**Instructions to follow:** Lines below that include the word "reference" should each be copied.

Segment Start: Material shown

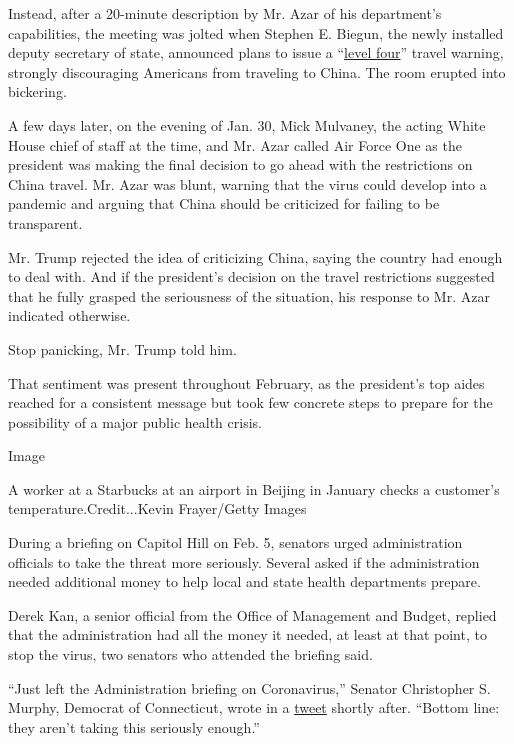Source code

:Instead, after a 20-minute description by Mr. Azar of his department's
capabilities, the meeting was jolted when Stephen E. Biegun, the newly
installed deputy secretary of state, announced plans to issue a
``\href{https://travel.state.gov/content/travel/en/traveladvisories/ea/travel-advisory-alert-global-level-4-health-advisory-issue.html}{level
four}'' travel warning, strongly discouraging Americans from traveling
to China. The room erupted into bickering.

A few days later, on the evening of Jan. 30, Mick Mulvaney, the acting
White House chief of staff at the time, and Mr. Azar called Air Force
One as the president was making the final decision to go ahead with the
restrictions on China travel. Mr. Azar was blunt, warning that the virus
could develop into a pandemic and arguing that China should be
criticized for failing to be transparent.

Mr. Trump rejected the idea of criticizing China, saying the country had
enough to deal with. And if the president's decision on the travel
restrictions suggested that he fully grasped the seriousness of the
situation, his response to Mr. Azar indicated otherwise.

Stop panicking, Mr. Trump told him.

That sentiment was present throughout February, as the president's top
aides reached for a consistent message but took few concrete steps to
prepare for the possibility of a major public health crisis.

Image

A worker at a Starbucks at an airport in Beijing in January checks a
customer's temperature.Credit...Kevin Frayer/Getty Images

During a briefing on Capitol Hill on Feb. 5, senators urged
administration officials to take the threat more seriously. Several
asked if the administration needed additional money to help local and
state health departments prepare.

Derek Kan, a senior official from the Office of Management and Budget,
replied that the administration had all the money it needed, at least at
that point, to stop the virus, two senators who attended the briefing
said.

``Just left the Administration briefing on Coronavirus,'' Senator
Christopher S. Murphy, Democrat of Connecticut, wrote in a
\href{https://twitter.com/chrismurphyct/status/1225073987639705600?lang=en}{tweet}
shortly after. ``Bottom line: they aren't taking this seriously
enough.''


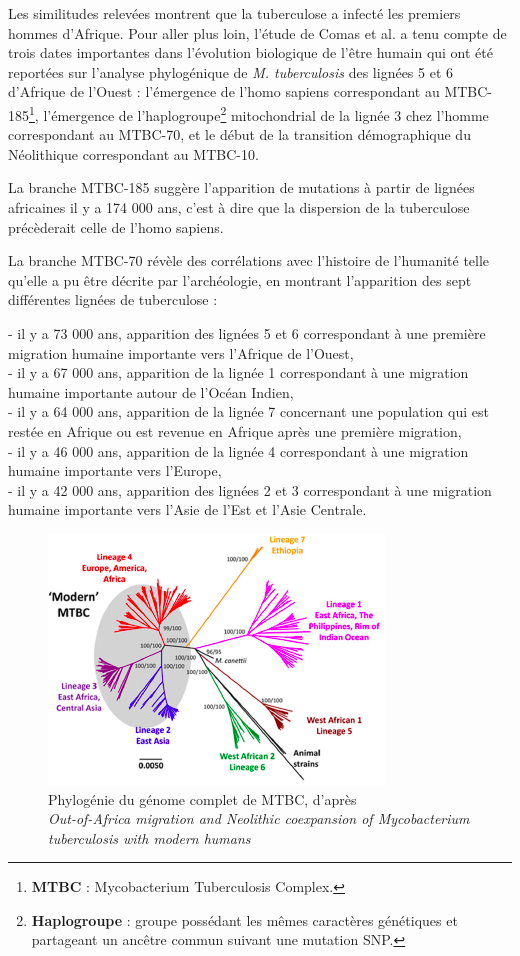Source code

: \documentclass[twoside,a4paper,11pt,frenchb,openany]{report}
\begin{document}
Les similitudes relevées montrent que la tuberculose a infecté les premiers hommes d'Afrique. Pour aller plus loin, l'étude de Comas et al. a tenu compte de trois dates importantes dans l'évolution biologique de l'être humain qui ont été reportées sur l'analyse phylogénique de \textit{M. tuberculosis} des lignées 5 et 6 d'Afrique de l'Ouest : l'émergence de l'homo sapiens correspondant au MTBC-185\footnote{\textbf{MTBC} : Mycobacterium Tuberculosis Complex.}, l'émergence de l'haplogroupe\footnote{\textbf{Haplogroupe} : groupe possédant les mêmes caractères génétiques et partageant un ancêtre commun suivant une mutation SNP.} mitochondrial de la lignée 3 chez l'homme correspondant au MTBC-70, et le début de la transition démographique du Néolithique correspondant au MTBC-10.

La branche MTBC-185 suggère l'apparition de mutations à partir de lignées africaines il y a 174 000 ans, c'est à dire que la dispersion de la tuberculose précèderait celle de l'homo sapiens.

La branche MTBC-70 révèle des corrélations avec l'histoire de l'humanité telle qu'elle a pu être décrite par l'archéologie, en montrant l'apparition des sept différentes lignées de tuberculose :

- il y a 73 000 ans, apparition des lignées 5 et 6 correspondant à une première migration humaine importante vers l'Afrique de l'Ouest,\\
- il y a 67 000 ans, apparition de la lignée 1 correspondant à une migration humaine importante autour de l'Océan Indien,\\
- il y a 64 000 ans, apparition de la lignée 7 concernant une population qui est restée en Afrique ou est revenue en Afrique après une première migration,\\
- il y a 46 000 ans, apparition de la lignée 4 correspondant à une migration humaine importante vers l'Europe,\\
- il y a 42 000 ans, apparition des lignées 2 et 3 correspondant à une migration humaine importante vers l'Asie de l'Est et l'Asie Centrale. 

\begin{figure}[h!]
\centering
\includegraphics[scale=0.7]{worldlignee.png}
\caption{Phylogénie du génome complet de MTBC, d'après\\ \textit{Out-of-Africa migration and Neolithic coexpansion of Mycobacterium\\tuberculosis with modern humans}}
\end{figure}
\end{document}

Segment End: Material shown
Segment Start: Material shown

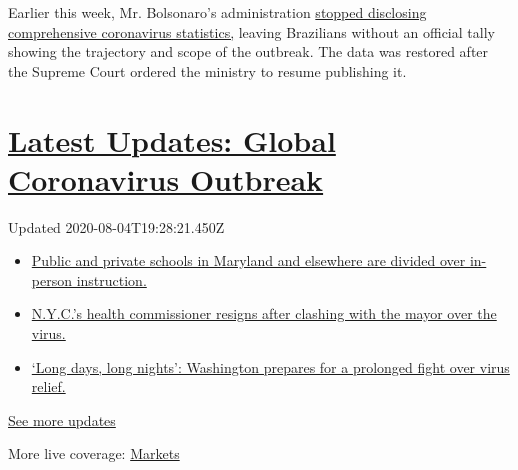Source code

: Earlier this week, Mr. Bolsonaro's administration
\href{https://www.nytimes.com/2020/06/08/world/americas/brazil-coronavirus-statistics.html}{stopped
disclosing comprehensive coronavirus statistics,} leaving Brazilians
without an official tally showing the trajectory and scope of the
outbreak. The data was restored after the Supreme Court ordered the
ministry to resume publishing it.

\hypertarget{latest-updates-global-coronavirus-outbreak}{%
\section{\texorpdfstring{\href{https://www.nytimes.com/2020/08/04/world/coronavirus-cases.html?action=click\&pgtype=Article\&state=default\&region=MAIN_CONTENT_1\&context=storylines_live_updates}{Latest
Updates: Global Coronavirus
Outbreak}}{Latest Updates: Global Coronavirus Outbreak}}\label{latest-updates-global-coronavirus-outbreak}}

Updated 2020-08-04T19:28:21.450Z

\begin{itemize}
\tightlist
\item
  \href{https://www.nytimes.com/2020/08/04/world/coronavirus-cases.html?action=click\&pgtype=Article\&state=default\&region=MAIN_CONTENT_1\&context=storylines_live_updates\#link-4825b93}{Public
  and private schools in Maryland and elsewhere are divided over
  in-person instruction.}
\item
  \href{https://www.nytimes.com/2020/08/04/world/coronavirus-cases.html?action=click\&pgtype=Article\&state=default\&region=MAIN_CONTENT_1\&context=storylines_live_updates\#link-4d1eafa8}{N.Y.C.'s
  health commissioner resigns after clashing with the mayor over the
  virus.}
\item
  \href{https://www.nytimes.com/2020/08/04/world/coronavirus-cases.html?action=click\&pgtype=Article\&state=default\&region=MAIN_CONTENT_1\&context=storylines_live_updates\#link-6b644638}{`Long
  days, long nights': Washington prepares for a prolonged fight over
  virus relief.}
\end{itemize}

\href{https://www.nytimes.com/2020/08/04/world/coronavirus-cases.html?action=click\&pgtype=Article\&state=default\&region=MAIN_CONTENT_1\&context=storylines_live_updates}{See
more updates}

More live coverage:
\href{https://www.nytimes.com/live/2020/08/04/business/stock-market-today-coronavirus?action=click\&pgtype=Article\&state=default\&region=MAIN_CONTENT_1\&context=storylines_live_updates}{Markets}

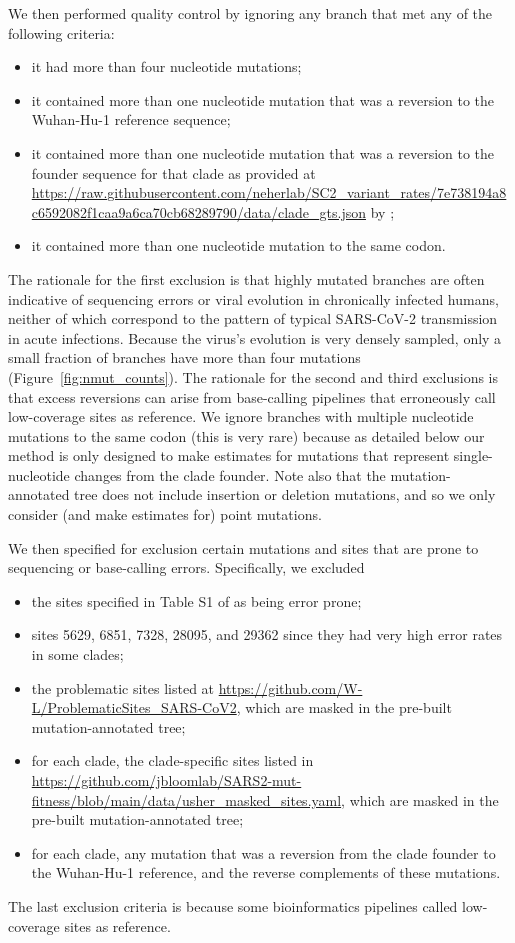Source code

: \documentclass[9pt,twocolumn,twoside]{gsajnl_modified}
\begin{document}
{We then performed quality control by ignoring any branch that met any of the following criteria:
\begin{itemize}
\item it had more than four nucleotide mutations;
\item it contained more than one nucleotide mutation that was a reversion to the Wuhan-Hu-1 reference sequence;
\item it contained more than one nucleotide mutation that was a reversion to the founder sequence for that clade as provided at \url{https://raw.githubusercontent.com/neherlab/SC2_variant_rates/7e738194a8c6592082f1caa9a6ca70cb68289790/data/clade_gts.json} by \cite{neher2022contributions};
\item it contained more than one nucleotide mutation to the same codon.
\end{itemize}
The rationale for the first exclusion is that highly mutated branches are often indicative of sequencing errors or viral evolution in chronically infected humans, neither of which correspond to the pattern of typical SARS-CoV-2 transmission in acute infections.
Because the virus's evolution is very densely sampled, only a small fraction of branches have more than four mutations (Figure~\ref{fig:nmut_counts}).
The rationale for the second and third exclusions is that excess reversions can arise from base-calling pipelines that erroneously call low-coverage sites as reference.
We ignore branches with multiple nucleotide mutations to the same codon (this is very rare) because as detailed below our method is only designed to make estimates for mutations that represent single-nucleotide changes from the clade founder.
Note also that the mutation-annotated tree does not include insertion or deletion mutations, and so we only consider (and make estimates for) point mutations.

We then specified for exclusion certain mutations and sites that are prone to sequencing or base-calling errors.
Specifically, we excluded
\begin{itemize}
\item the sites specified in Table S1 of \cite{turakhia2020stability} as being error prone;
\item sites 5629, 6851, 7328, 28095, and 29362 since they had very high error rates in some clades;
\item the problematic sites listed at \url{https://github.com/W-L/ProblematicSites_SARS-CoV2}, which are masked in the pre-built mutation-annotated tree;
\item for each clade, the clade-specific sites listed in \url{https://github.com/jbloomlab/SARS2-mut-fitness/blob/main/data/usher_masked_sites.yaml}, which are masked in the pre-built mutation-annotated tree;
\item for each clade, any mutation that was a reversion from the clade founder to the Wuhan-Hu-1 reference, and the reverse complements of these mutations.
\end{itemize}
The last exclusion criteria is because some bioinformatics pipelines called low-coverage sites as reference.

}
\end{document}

Segment End: Material shown

**The answer:**
\item it contained more than one nucleotide mutation that was a reversion to the Wuhan-Hu-1 reference sequence;
The rationale for the second and third exclusions is that excess reversions can arise from base-calling pipelines that erroneously call low-coverage sites as reference.
\item for each clade, any mutation that was a reversion from the clade founder to the Wuhan-Hu-1 reference, and the reverse complements of these mutations.
The last exclusion criteria is because some bioinformatics pipelines called low-coverage sites as reference.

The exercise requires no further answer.